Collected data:
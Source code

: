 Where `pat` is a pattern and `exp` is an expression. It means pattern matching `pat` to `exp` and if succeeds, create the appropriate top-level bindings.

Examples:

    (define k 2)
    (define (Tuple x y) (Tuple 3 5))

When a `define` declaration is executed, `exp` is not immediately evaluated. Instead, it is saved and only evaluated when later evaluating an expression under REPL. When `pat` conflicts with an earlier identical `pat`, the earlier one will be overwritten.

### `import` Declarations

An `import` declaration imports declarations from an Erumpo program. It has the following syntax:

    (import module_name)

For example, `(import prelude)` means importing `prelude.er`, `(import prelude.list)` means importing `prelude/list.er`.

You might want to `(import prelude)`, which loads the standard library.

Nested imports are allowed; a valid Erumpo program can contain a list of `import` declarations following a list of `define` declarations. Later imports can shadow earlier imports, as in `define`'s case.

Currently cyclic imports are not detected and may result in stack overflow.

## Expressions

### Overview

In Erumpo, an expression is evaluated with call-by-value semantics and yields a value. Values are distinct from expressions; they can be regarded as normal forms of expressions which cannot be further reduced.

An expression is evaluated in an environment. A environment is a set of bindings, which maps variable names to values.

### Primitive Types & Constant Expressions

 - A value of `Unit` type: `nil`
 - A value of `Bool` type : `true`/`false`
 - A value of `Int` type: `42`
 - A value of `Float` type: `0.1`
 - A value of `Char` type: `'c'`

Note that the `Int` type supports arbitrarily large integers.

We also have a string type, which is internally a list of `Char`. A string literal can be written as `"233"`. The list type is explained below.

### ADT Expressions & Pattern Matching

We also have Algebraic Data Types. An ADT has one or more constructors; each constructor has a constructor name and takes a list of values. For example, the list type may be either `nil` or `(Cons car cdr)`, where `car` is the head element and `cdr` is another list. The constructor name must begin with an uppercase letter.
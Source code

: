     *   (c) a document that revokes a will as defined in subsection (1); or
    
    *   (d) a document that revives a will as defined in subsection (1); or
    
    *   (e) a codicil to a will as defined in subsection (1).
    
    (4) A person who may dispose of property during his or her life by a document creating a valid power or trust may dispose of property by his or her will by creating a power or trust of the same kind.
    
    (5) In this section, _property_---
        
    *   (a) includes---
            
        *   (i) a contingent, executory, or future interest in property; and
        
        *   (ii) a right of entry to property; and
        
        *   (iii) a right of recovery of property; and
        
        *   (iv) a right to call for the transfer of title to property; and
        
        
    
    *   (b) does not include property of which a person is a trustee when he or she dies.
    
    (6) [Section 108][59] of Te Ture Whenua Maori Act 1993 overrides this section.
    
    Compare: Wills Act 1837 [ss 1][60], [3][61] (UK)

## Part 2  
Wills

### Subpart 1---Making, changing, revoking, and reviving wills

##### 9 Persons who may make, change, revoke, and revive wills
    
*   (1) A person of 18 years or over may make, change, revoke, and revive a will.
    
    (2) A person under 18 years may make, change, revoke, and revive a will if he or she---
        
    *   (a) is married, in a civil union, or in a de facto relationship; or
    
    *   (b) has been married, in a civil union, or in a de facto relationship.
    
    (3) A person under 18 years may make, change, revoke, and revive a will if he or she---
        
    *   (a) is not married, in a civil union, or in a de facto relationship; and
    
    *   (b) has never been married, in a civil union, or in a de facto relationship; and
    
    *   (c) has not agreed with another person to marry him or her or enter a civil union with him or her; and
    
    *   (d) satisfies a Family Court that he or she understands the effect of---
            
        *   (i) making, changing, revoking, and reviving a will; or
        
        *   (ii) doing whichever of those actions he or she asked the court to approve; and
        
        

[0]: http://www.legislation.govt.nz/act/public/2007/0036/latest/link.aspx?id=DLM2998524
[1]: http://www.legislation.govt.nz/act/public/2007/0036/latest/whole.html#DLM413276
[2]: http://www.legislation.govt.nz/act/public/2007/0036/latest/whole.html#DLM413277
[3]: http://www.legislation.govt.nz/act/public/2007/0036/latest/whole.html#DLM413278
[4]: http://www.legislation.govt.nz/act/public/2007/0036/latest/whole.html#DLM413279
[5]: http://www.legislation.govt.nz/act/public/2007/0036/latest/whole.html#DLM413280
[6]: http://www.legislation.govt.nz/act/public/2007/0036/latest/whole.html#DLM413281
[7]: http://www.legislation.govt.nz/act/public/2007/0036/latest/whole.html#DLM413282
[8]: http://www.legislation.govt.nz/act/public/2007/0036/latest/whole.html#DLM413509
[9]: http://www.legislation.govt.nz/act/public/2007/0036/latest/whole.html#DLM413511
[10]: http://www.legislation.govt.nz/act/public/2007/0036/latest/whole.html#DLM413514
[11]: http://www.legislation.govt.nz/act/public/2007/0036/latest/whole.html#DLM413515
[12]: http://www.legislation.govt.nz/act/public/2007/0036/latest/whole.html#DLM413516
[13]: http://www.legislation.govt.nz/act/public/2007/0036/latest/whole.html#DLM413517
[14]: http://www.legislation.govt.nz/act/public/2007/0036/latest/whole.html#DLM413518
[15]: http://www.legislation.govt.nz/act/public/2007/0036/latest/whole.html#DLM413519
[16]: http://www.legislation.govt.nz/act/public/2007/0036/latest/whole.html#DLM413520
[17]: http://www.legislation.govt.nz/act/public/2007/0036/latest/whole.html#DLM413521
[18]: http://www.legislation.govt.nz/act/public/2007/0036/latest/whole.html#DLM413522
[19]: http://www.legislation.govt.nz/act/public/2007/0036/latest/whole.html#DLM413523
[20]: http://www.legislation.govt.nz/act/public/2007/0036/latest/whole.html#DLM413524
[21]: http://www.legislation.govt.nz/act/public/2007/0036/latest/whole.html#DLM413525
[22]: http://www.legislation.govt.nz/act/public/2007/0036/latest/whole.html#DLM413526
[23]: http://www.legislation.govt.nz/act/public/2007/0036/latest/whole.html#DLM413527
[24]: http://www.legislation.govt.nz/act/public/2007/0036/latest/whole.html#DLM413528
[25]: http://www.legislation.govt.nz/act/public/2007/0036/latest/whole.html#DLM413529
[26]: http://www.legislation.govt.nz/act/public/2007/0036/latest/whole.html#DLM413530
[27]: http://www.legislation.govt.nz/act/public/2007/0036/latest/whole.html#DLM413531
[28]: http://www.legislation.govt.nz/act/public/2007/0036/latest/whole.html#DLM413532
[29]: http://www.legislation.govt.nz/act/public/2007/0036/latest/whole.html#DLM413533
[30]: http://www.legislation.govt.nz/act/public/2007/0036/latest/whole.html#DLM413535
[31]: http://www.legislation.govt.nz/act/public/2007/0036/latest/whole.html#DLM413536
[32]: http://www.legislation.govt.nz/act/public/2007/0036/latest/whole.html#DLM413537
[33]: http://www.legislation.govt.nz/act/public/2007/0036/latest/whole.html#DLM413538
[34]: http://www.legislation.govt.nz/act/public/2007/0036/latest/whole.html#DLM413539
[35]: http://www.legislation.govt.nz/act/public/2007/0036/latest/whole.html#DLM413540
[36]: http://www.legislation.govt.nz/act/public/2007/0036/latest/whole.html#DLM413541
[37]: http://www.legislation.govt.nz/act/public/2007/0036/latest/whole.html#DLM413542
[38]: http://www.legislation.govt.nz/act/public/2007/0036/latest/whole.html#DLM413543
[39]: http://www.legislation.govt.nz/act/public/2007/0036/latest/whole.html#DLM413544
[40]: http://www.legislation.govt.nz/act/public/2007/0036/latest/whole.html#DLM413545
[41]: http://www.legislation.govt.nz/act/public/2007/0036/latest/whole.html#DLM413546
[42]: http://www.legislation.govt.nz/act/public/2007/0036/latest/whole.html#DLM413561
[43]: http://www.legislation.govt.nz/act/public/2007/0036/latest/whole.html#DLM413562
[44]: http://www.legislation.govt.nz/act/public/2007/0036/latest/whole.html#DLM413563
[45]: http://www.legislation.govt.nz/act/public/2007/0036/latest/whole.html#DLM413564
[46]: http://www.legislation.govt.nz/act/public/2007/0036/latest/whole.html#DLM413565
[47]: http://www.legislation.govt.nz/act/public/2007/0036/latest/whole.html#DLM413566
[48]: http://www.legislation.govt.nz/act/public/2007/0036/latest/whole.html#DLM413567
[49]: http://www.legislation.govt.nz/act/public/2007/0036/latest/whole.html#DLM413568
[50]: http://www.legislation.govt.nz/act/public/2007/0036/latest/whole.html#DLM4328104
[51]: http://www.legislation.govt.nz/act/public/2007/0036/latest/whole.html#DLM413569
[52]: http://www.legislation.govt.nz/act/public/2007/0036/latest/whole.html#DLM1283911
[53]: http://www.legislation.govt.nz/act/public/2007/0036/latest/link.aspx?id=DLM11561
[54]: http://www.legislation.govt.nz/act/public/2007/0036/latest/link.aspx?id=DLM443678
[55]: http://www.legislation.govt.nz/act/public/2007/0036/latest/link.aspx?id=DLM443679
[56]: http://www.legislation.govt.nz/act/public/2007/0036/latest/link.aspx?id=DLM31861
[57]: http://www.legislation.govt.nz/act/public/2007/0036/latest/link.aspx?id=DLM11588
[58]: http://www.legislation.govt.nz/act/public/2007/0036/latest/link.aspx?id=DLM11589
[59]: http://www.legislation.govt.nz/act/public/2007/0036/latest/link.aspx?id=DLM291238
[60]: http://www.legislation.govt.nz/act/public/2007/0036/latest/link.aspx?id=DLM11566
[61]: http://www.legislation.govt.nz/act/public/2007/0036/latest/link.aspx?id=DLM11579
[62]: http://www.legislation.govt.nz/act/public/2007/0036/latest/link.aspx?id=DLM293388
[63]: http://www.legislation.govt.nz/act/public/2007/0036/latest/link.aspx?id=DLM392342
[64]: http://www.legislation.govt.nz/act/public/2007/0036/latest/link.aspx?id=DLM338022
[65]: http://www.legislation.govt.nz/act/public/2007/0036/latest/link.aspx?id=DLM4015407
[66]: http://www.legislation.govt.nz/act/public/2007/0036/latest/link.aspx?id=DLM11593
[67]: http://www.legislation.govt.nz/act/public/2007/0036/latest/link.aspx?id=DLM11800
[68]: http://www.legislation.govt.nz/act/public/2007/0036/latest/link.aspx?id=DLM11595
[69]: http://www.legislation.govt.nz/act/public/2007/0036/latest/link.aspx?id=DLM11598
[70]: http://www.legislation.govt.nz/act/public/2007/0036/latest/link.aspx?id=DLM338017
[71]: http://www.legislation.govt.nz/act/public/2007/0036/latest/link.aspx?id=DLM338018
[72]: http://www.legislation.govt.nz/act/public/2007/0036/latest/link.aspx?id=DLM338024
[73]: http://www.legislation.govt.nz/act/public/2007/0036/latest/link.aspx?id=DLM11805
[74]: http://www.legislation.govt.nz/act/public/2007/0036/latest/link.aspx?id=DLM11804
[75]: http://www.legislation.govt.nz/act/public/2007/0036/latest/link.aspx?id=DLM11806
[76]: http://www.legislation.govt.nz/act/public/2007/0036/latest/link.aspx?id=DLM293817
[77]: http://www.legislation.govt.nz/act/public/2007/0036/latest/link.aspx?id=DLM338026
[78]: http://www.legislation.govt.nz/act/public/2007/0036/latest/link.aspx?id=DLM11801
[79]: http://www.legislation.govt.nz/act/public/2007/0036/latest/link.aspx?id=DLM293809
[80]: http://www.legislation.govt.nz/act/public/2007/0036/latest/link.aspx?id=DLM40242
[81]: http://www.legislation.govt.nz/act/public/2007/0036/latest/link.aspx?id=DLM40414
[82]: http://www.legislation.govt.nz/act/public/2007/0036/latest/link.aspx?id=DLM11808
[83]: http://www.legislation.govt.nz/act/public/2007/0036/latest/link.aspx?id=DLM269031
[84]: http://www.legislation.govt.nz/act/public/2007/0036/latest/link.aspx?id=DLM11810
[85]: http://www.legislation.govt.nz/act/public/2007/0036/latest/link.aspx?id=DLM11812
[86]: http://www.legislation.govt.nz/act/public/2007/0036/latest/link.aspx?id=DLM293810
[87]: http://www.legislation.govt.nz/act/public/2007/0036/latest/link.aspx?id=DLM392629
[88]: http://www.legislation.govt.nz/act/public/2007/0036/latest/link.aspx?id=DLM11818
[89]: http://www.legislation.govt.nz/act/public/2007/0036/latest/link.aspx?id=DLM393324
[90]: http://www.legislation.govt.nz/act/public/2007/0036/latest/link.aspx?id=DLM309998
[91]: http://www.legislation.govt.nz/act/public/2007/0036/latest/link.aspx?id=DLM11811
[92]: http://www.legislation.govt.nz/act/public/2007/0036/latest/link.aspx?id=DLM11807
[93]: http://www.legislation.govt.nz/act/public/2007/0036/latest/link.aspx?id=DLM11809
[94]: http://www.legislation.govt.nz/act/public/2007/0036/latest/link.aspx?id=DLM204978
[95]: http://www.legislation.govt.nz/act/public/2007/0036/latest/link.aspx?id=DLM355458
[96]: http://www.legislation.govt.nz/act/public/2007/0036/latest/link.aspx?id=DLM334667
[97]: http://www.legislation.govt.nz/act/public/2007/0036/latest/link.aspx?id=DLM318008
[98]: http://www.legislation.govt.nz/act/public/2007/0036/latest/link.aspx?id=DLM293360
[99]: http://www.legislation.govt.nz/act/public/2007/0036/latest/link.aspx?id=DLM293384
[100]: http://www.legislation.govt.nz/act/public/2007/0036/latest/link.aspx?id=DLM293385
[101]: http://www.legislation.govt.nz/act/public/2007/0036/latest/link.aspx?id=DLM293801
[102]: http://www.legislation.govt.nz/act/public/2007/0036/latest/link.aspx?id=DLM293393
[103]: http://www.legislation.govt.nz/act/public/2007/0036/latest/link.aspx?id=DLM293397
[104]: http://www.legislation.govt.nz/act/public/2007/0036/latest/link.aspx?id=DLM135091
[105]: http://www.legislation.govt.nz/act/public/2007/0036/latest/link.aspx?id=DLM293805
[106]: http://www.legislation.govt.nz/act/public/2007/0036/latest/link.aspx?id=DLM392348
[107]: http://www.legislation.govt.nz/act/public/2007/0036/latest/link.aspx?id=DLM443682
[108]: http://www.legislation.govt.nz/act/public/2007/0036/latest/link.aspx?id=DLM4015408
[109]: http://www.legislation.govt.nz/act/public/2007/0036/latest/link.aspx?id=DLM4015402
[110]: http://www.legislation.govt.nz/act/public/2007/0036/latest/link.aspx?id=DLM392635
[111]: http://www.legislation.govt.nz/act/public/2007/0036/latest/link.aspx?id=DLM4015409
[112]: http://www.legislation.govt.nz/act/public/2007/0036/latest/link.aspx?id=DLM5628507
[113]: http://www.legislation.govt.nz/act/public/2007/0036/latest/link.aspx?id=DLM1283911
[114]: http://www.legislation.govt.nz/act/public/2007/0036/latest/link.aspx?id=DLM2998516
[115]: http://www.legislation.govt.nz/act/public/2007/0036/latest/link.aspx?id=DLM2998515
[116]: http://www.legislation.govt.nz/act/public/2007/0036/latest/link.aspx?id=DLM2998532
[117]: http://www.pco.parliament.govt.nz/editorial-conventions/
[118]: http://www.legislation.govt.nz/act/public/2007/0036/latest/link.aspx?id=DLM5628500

> **Directions**: Some lines above hold the word "prelude". Copy all of them.

> **Task solution**:
For example, `(import prelude)` means importing `prelude.er`, `(import prelude.list)` means importing `prelude/list.er`.
You might want to `(import prelude)`, which loads the standard library.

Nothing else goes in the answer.